If you’re just here for the conforming loan limit news, $726,200 is the number for 2023.
Does this mean no one can get a mortgage for more than $726,200? No. The conforming loan limit is the maximum amount that can be guaranteed by Fannie Mae and Freddie Mac (the government-sponsored enterprises or GSEs). That guarantee has advantages in terms of the loan approval process and interest rates. There are plenty of mortgage options for higher amounts or that are not guaranteed by the GSEs, but conforming loans account for a vast majority of new mortgages.
$726,200 is the base amount. Higher cost areas have access to higher limits based on the average home prices in that area. The county by county limits are listed separately, HERE. The highest tier is $1,089,300 (base loan limit x 1.5).
Where do these numbers come from?
The Federal Housing Finance Agency (FHFA) is the regulator of the GSEs. It publishes various home price data. Once the data is in for the 3rd quarter (typically by late November), it is compared to the 3rd quarter of the previous year and home prices are adjusted by the corresponding amount.
In situations where home prices fall, the limit does not fall, but it will not rise again until home prices move back above the levels associated with the previous limit. For instance, let’s imagine the loan limit was $700k, but prices fell enough to drop it to $600k. The limit would remain at $700k year after year (even if prices were rising) until prices got back above $700k.

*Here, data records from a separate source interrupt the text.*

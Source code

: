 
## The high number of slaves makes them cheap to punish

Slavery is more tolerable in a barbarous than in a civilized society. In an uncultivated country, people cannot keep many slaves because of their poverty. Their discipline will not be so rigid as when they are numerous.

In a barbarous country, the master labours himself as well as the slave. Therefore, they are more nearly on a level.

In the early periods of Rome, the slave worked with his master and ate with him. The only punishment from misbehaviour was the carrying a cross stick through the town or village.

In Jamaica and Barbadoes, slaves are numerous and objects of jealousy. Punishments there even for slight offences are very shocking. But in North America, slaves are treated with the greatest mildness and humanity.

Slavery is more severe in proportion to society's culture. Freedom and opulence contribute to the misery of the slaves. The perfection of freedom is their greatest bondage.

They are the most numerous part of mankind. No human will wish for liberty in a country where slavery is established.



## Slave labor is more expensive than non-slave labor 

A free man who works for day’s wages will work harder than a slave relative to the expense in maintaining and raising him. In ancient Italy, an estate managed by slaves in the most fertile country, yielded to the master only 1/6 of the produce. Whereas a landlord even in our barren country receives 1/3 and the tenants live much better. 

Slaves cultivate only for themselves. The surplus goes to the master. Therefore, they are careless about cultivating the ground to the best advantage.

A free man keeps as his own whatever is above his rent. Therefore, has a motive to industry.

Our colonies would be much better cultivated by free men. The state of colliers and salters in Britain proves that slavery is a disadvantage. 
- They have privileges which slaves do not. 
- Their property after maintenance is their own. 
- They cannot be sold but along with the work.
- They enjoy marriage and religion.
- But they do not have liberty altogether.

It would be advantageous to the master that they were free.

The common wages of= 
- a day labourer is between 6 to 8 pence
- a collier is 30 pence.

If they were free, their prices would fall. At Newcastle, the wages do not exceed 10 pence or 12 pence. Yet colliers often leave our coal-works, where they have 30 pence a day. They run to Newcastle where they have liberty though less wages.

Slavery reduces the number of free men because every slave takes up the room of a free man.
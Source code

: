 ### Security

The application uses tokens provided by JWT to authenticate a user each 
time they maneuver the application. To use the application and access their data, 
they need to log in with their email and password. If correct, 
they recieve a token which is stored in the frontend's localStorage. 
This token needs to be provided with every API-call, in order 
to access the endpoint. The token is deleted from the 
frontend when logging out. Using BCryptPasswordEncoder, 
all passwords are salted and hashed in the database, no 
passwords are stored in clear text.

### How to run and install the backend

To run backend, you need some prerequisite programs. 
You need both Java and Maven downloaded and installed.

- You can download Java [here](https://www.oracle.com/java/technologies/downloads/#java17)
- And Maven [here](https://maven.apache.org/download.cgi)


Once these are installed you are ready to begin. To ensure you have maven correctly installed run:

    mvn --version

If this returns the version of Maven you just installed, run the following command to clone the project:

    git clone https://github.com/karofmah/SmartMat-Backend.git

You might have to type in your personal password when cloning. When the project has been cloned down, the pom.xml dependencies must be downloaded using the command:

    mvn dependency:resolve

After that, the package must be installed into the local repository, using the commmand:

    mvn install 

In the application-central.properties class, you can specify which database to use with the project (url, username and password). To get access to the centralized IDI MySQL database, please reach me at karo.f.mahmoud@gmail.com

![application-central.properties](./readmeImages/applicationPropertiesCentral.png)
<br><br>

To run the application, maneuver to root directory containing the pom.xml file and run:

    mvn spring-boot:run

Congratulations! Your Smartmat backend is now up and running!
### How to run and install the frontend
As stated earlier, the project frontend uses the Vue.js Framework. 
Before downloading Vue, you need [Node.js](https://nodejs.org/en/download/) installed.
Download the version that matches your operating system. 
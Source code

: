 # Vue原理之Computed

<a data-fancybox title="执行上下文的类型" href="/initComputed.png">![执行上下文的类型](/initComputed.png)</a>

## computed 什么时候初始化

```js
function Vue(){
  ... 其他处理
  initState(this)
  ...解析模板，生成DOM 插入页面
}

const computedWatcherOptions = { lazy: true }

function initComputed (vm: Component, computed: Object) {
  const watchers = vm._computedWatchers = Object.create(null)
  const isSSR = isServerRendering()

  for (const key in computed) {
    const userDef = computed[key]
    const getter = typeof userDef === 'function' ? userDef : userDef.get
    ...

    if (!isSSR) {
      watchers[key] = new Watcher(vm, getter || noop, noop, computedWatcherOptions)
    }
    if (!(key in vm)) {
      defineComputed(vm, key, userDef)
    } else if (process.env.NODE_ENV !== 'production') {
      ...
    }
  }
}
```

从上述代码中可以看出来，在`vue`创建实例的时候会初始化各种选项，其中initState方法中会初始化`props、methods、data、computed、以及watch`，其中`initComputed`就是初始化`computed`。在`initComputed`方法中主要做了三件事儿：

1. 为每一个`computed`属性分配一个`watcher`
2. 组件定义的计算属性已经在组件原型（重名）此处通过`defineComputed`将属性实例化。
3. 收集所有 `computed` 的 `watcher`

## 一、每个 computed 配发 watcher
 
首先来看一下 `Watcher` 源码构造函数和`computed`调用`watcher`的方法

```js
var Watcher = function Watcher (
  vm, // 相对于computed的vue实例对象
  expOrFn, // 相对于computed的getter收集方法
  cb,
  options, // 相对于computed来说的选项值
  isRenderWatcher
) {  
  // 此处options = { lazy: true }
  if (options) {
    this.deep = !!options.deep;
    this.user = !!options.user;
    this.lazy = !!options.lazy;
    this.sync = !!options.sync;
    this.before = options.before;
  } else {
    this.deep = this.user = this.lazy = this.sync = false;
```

All that having been said, we’re clearly not dealing with falling home prices in year-over-year terms right now. The month’s of July and August did show slight declines in monthly terms for the FHFA price index, but September bounced back. The Case-Shiller price index, which is typically very similar to FHFA when it comes to monthly movement, continued to decline in September.
In annual terms, both are still well into positive territory.
The blue line in the charts above is from FHFA’s monthly home price index. The conforming loan limit is based on an expanded quarterly index which varies slightly. Interestingly enough, the monthly data showed a decline of 1.2% during Q3 whereas the quarterly data showed an increase of 0.2%. NOTE: that’s an increase from the end of Q2 to the end of Q3. If we’re looking at Q3 2022 vs Q3 2021, the gain is 12.2% (which is why the new loan limit is 12.2% higher for 2023).
Want even more detail?
The final index value for Q3’s quarterly data was 369.50 versus last year’s Q3 value of 329.3. The loan limit increase the the percent change between the two of those numbers.
369.5 divided by 329.3 = 1.122077133
2022 loan limit of 647,200 x 1.122077133 = $726,208.32, rounded to the nearest $50 = $726,200.
The limit goes into effect for loans acquired by the GSEs in 2023. That typically means lenders can apply the limits immediately since it takes at least a month for a new loan to be ‘delivered’ to the GSEs. Lenders tend to adopt the new limits at slightly different paces. Frontrunners will likely announce them today. Laggards may take a few weeks.
How about FHA loan limits? These have yet to be announced. Last year it happened on the same day as FHFA. In any event, the calculation is known. FHA will be 65% of the FHFA Conforming Loan Limit or $472,030.